THE TASK:
Please transcribe the listing below in full, exactly as written, leaving out its pictures.
──────────
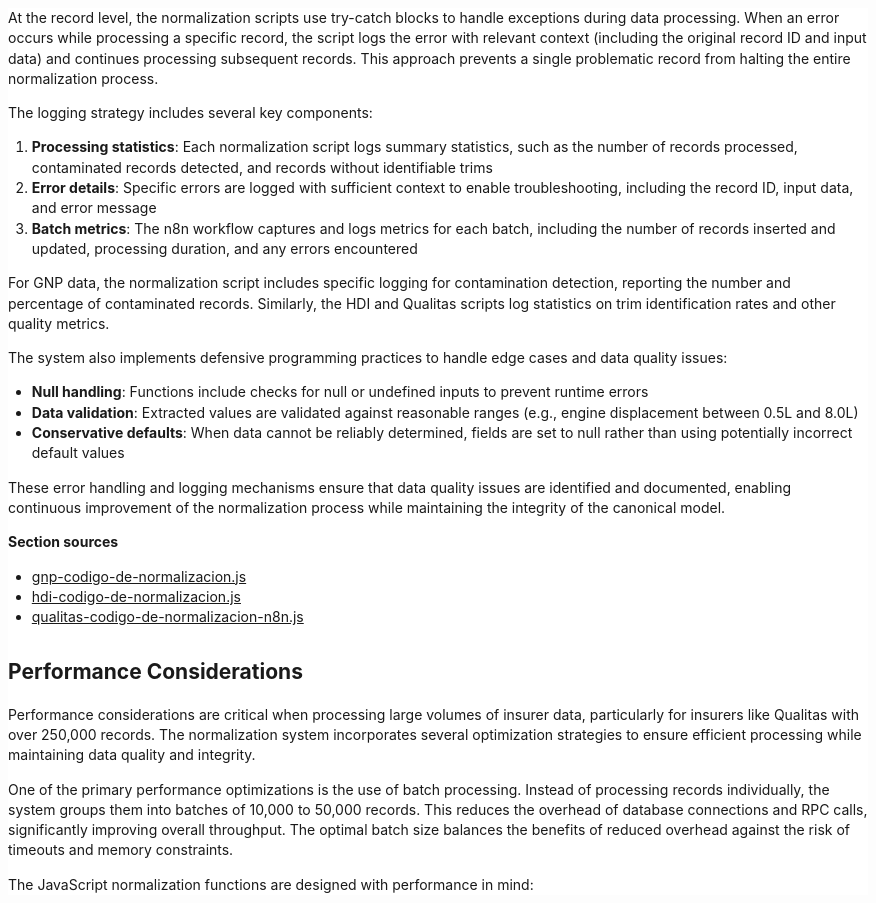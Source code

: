 At the record level, the normalization scripts use try-catch blocks to handle exceptions during data processing. When an error occurs while processing a specific record, the script logs the error with relevant context (including the original record ID and input data) and continues processing subsequent records. This approach prevents a single problematic record from halting the entire normalization process.

The logging strategy includes several key components:

1. **Processing statistics**: Each normalization script logs summary statistics, such as the number of records processed, contaminated records detected, and records without identifiable trims
2. **Error details**: Specific errors are logged with sufficient context to enable troubleshooting, including the record ID, input data, and error message
3. **Batch metrics**: The n8n workflow captures and logs metrics for each batch, including the number of records inserted and updated, processing duration, and any errors encountered

For GNP data, the normalization script includes specific logging for contamination detection, reporting the number and percentage of contaminated records. Similarly, the HDI and Qualitas scripts log statistics on trim identification rates and other quality metrics.

The system also implements defensive programming practices to handle edge cases and data quality issues:

- **Null handling**: Functions include checks for null or undefined inputs to prevent runtime errors
- **Data validation**: Extracted values are validated against reasonable ranges (e.g., engine displacement between 0.5L and 8.0L)
- **Conservative defaults**: When data cannot be reliably determined, fields are set to null rather than using potentially incorrect default values

These error handling and logging mechanisms ensure that data quality issues are identified and documented, enabling continuous improvement of the normalization process while maintaining the integrity of the canonical model.

**Section sources**
- [gnp-codigo-de-normalizacion.js](file://src/insurers/gnp/gnp-codigo-de-normalizacion.js#L600-L650)
- [hdi-codigo-de-normalizacion.js](file://src/insurers/hdi/hdi-codigo-de-normalizacion.js#L600-L650)
- [qualitas-codigo-de-normalizacion-n8n.js](file://src/insurers/qualitas/qualitas-codigo-de-normalizacion-n8n.js#L700-L750)

## Performance Considerations

Performance considerations are critical when processing large volumes of insurer data, particularly for insurers like Qualitas with over 250,000 records. The normalization system incorporates several optimization strategies to ensure efficient processing while maintaining data quality and integrity.

One of the primary performance optimizations is the use of batch processing. Instead of processing records individually, the system groups them into batches of 10,000 to 50,000 records. This reduces the overhead of database connections and RPC calls, significantly improving overall throughput. The optimal batch size balances the benefits of reduced overhead against the risk of timeouts and memory constraints.

The JavaScript normalization functions are designed with performance in mind:
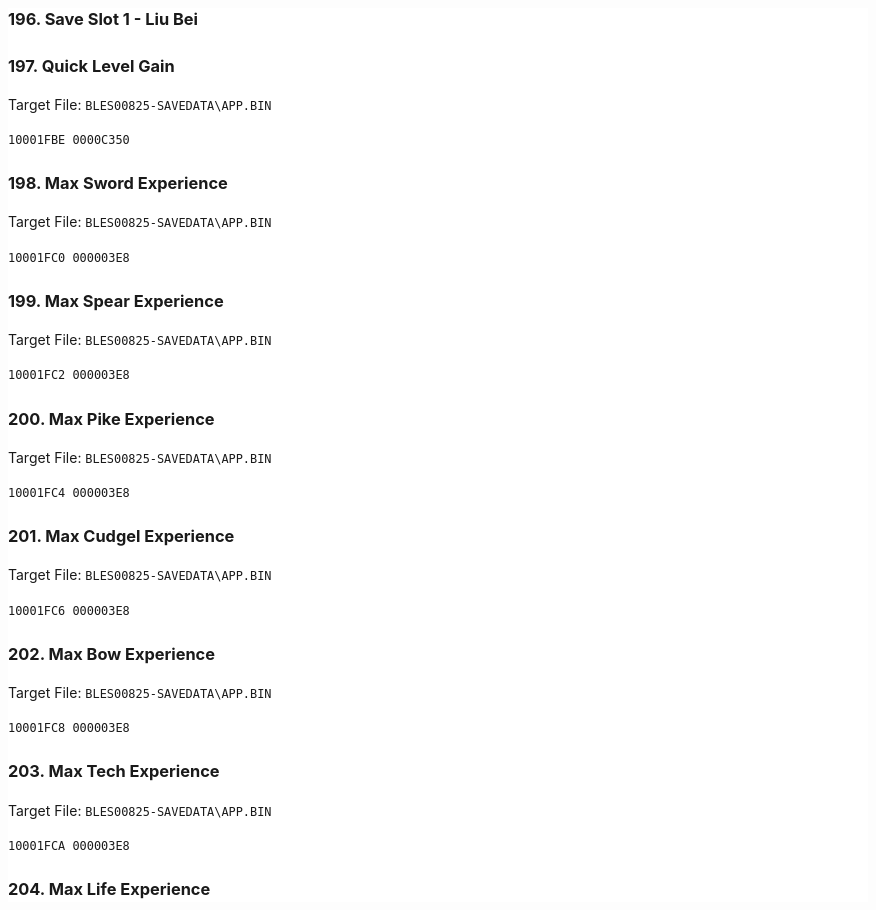 ### 196. Save Slot 1 - Liu Bei
### 197. Quick Level Gain

Target File: `BLES00825-SAVEDATA\APP.BIN`

```
10001FBE 0000C350
```

### 198. Max Sword Experience

Target File: `BLES00825-SAVEDATA\APP.BIN`

```
10001FC0 000003E8
```

### 199. Max Spear Experience

Target File: `BLES00825-SAVEDATA\APP.BIN`

```
10001FC2 000003E8
```

### 200. Max Pike Experience

Target File: `BLES00825-SAVEDATA\APP.BIN`

```
10001FC4 000003E8
```

### 201. Max Cudgel Experience

Target File: `BLES00825-SAVEDATA\APP.BIN`

```
10001FC6 000003E8
```

### 202. Max Bow Experience

Target File: `BLES00825-SAVEDATA\APP.BIN`

```
10001FC8 000003E8
```

### 203. Max Tech Experience

Target File: `BLES00825-SAVEDATA\APP.BIN`

```
10001FCA 000003E8
```

### 204. Max Life Experience
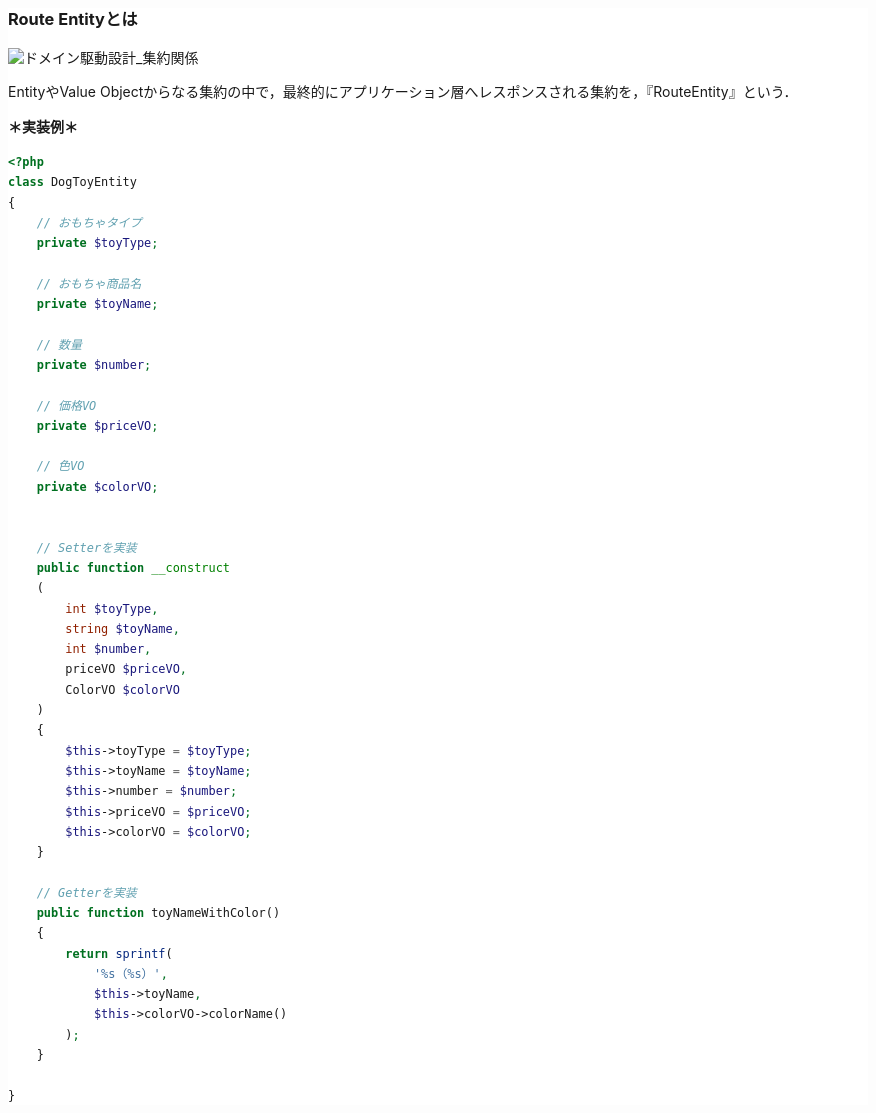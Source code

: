 

### Route Entityとは

![ドメイン駆動設計_集約関係](https://raw.githubusercontent.com/Hiroki-IT/tech-notebook/master/images/ドメイン駆動設計_集約関係.jpg)

  EntityやValue Objectからなる集約の中で，最終的にアプリケーション層へレスポンスされる集約を，『RouteEntity』という．

**＊実装例＊**

```PHP
<?php
class DogToyEntity
{
    // おもちゃタイプ
    private $toyType;
    
    // おもちゃ商品名
    private $toyName;
    
    // 数量
    private $number;
    
    // 価格VO
    private $priceVO;
    
    // 色VO
    private $colorVO;
    
    
    // Setterを実装
    public function __construct
    (
        int $toyType,
        string $toyName,
        int $number,
        priceVO $priceVO,
        ColorVO $colorVO
    )
    {
        $this->toyType = $toyType;
        $this->toyName = $toyName;
        $this->number = $number;
        $this->priceVO = $priceVO;
        $this->colorVO = $colorVO;
    }
        
    // Getterを実装
    public function toyNameWithColor()
    {
        return sprintf(
            '%s（%s）',
            $this->toyName,
            $this->colorVO->colorName()
        );
    }
    
}
```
──────────
SOLUTION TO THIS TASK:
Source code

: At the record level, the normalization scripts use try-catch blocks to handle exceptions during data processing. When an error occurs while processing a specific record, the script logs the error with relevant context (including the original record ID and input data) and continues processing subsequent records. This approach prevents a single problematic record from halting the entire normalization process.

The logging strategy includes several key components:

1. **Processing statistics**: Each normalization script logs summary statistics, such as the number of records processed, contaminated records detected, and records without identifiable trims
2. **Error details**: Specific errors are logged with sufficient context to enable troubleshooting, including the record ID, input data, and error message
3. **Batch metrics**: The n8n workflow captures and logs metrics for each batch, including the number of records inserted and updated, processing duration, and any errors encountered

For GNP data, the normalization script includes specific logging for contamination detection, reporting the number and percentage of contaminated records. Similarly, the HDI and Qualitas scripts log statistics on trim identification rates and other quality metrics.

The system also implements defensive programming practices to handle edge cases and data quality issues:

- **Null handling**: Functions include checks for null or undefined inputs to prevent runtime errors
- **Data validation**: Extracted values are validated against reasonable ranges (e.g., engine displacement between 0.5L and 8.0L)
- **Conservative defaults**: When data cannot be reliably determined, fields are set to null rather than using potentially incorrect default values

These error handling and logging mechanisms ensure that data quality issues are identified and documented, enabling continuous improvement of the normalization process while maintaining the integrity of the canonical model.

**Section sources**
- [gnp-codigo-de-normalizacion.js](file://src/insurers/gnp/gnp-codigo-de-normalizacion.js#L600-L650)
- [hdi-codigo-de-normalizacion.js](file://src/insurers/hdi/hdi-codigo-de-normalizacion.js#L600-L650)
- [qualitas-codigo-de-normalizacion-n8n.js](file://src/insurers/qualitas/qualitas-codigo-de-normalizacion-n8n.js#L700-L750)

## Performance Considerations

Performance considerations are critical when processing large volumes of insurer data, particularly for insurers like Qualitas with over 250,000 records. The normalization system incorporates several optimization strategies to ensure efficient processing while maintaining data quality and integrity.

One of the primary performance optimizations is the use of batch processing. Instead of processing records individually, the system groups them into batches of 10,000 to 50,000 records. This reduces the overhead of database connections and RPC calls, significantly improving overall throughput. The optimal batch size balances the benefits of reduced overhead against the risk of timeouts and memory constraints.

The JavaScript normalization functions are designed with performance in mind:
 ### 196. Save Slot 1 - Liu Bei
### 197. Quick Level Gain

Target File: `BLES00825-SAVEDATA\APP.BIN`

```
10001FBE 0000C350
```

### 198. Max Sword Experience

Target File: `BLES00825-SAVEDATA\APP.BIN`

```
10001FC0 000003E8
```

### 199. Max Spear Experience

Target File: `BLES00825-SAVEDATA\APP.BIN`

```
10001FC2 000003E8
```

### 200. Max Pike Experience

Target File: `BLES00825-SAVEDATA\APP.BIN`

```
10001FC4 000003E8
```

### 201. Max Cudgel Experience

Target File: `BLES00825-SAVEDATA\APP.BIN`

```
10001FC6 000003E8
```

### 202. Max Bow Experience

Target File: `BLES00825-SAVEDATA\APP.BIN`

```
10001FC8 000003E8
```

### 203. Max Tech Experience

Target File: `BLES00825-SAVEDATA\APP.BIN`

```
10001FCA 000003E8
```

### 204. Max Life Experience
Source code

: 

### Route Entityとは

![ドメイン駆動設計_集約関係](https://raw.githubusercontent.com/Hiroki-IT/tech-notebook/master/images/ドメイン駆動設計_集約関係.jpg)

  EntityやValue Objectからなる集約の中で，最終的にアプリケーション層へレスポンスされる集約を，『RouteEntity』という．

**＊実装例＊**

```PHP
<?php
class DogToyEntity
{
    // おもちゃタイプ
    private $toyType;
    
    // おもちゃ商品名
    private $toyName;
    
    // 数量
    private $number;
    
    // 価格VO
    private $priceVO;
    
    // 色VO
    private $colorVO;
    
    
    // Setterを実装
    public function __construct
    (
        int $toyType,
        string $toyName,
        int $number,
        priceVO $priceVO,
        ColorVO $colorVO
    )
    {
        $this->toyType = $toyType;
        $this->toyName = $toyName;
        $this->number = $number;
        $this->priceVO = $priceVO;
        $this->colorVO = $colorVO;
    }
        
    // Getterを実装
    public function toyNameWithColor()
    {
        return sprintf(
            '%s（%s）',
            $this->toyName,
            $this->colorVO->colorName()
        );
    }
    
}
```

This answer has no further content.